Leonato’s outrage and complaining make him act childish, despite his years and gray beard. His fit here is a lot like Claudio’s in the second act: he rejects the words and offers of help made by other people, choosing to trust only his own feelings.
Don Pedro and Claudio arrive. When Leonato accuses them of murdering his daughter with their slander, a fight almost breaks out. Leonato hints at challenging Claudio to a duel. Antonio, who thinks that his niece Hero is really dead, steps in and tries to start a fight right then and there. Leonato calms Antonio down, and leads him away.
Leonato has to keep his brother from ruining the entire plan: Claudio will marry Hero after her name has been cleared.

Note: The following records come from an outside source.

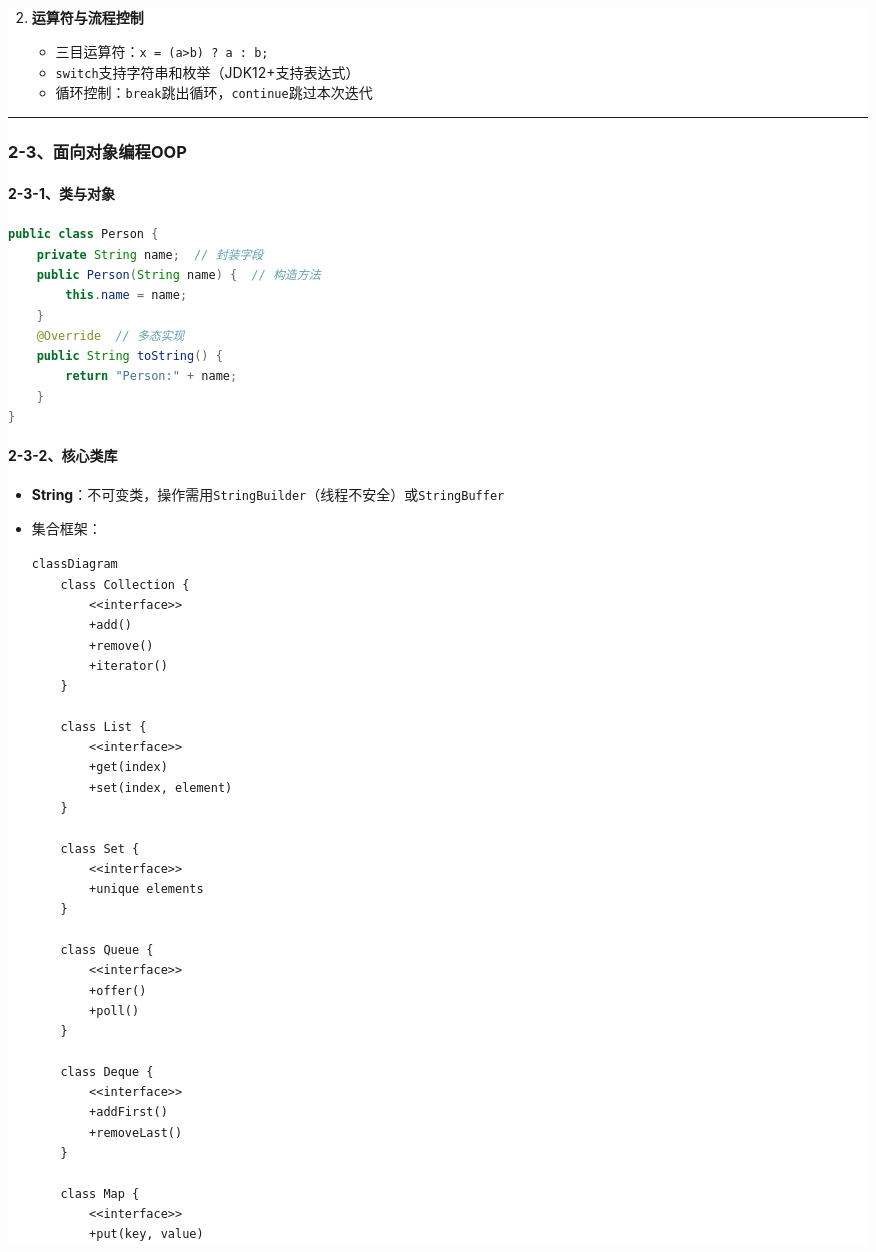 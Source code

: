 2. ‌**运算符与流程控制**‌

   - 三目运算符：`x = (a>b) ? a : b;`
   - `switch`支持字符串和枚举（JDK12+支持表达式）
   - 循环控制：`break`跳出循环，`continue`跳过本次迭代

------

### 2-3、面向对象编程OOP

#### 2‌-3-1、类与对象‌

```java
public class Person {
    private String name;  // 封装字段
    public Person(String name) {  // 构造方法
        this.name = name;
    }
    @Override  // 多态实现
    public String toString() { 
        return "Person:" + name;
    }
}
```

#### 2‌-3-2、核心类库‌

- ‌**String**‌：不可变类，操作需用`StringBuilder`（线程不安全）或`StringBuffer`

- ‌集合框架：

  ```mermaid
  classDiagram
      class Collection {
          <<interface>>
          +add()
          +remove()
          +iterator()
      }
  
      class List {
          <<interface>>
          +get(index)
          +set(index, element)
      }
  
      class Set {
          <<interface>>
          +unique elements
      }
  
      class Queue {
          <<interface>>
          +offer()
          +poll()
      }
  
      class Deque {
          <<interface>>
          +addFirst()
          +removeLast()
      }
  
      class Map {
          <<interface>>
          +put(key, value)
  ```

Benedick arrives. Claudio and Don Pedro say that they had been looking for him, and mention the fight they almost had with the old men just before. When Claudio asks Benedick to cheer them up with his wit, he replies that it is in his scabbard—do they want him to draw? Benedick challenges Claudio to a duel, and Claudio accepts. Claudio implies that beating Benedick will be as easy as carving meat at a feast. Not yet believing that Benedick is serious about dueling, Don Pedro teases him about Beatrice’s love. Paying no attention to this, Benedick leaves, promising to meet “Lord Lackbeard,” (5.1.192) later in combat. As he goes, he mentions that Don John has fled from the city, suggesting that running away probably means he is guilty of something or other. Don Pedro and Claudio finally realize that Benedick is not kidding, concluding that he has lost his reason out of love for Beatrice.

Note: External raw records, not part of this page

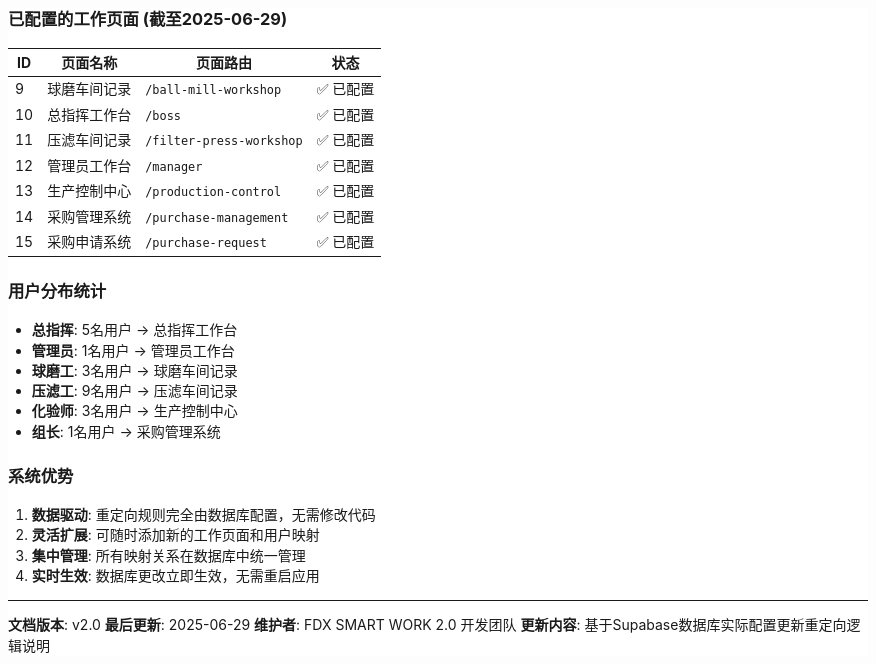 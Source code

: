 ### 已配置的工作页面 (截至2025-06-29)
| ID | 页面名称 | 页面路由 | 状态 |
|----|----------|----------|------|
| 9 | 球磨车间记录 | `/ball-mill-workshop` | ✅ 已配置 |
| 10 | 总指挥工作台 | `/boss` | ✅ 已配置 |
| 11 | 压滤车间记录 | `/filter-press-workshop` | ✅ 已配置 |
| 12 | 管理员工作台 | `/manager` | ✅ 已配置 |
| 13 | 生产控制中心 | `/production-control` | ✅ 已配置 |
| 14 | 采购管理系统 | `/purchase-management` | ✅ 已配置 |
| 15 | 采购申请系统 | `/purchase-request` | ✅ 已配置 |

### 用户分布统计
- **总指挥**: 5名用户 → 总指挥工作台
- **管理员**: 1名用户 → 管理员工作台
- **球磨工**: 3名用户 → 球磨车间记录
- **压滤工**: 9名用户 → 压滤车间记录
- **化验师**: 3名用户 → 生产控制中心
- **组长**: 1名用户 → 采购管理系统

### 系统优势
1. **数据驱动**: 重定向规则完全由数据库配置，无需修改代码
2. **灵活扩展**: 可随时添加新的工作页面和用户映射
3. **集中管理**: 所有映射关系在数据库中统一管理
4. **实时生效**: 数据库更改立即生效，无需重启应用

---

**文档版本**: v2.0
**最后更新**: 2025-06-29
**维护者**: FDX SMART WORK 2.0 开发团队
**更新内容**: 基于Supabase数据库实际配置更新重定向逻辑说明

To show that he isn’t joking around, Benedick implies that his sword is his wit. Earlier in the play, characters spoke about violence as a metaphor for battles of wit. Now, the reverse is true: Benedick and Claudio talk about witty banter and “carving meat,” for a feast, but really mean violence. Benedick uses Claudio’s lack of a beard to insult him and suggest that he is not masculine. It is ironic that Claudio accuses Benedick of losing his wits over love. After all, it’s Claudio’s passion for Hero that has caused the confused and dangerous situation in this scene.
Dogberry, Verges and the members of the watch arrive with Borachio and Conrade in their custody. Don Pedro is shocked to see two of his brother’s men arrested. Dogberry has Borachio confess his treachery, and Borachio brags that “I have deceived even your very eyes; what your wisdoms could not discover, these shallow fools have brought to light.” (5.1.231-233) Don Pedro and Claudio are filled with remorse for their awful mistake, and Claudio exclaims that he again loves Hero as he did when he first saw her.
Borachio reveals one of the central ironies of the play: the information needed to stop the evil plan has somehow ended up in the hands of the most incompetent characters. We can see this as a delaying tactic by Shakespeare. The long time it takes for the truth to come out allows for the story to unfold in more interesting ways.
Leonato and Antonio reenter, and Leonato forgives Claudio on the condition that he will admit Hero’s innocence, put an epitaph on her tomb, and marry Leonato's niece. Claudio, filled with gratitude and regret, agrees to do so. Though it is totally unrelated to the conversation going on (as well as inappropriate), Dogberry complains to Leonato that Conrade called him an ass, and urges Leonato to correct him. Leonato and the members of the watch head off to interrogate Margaret about her involvement in the scheme.
Leonato sends Claudio to a funeral right before the wedding. This is intended to heighten Claudio’s surprise and joy at finding Hero still alive in the final scene. Once again, it is a ploy or tactic in the "war" of love. Dogberry’s biggest problem in language is also his biggest problem in social situations. Just as he doesn’t know which word belongs in which sentence, he doesn’t know what kind of behavior is appropriate in a given situation.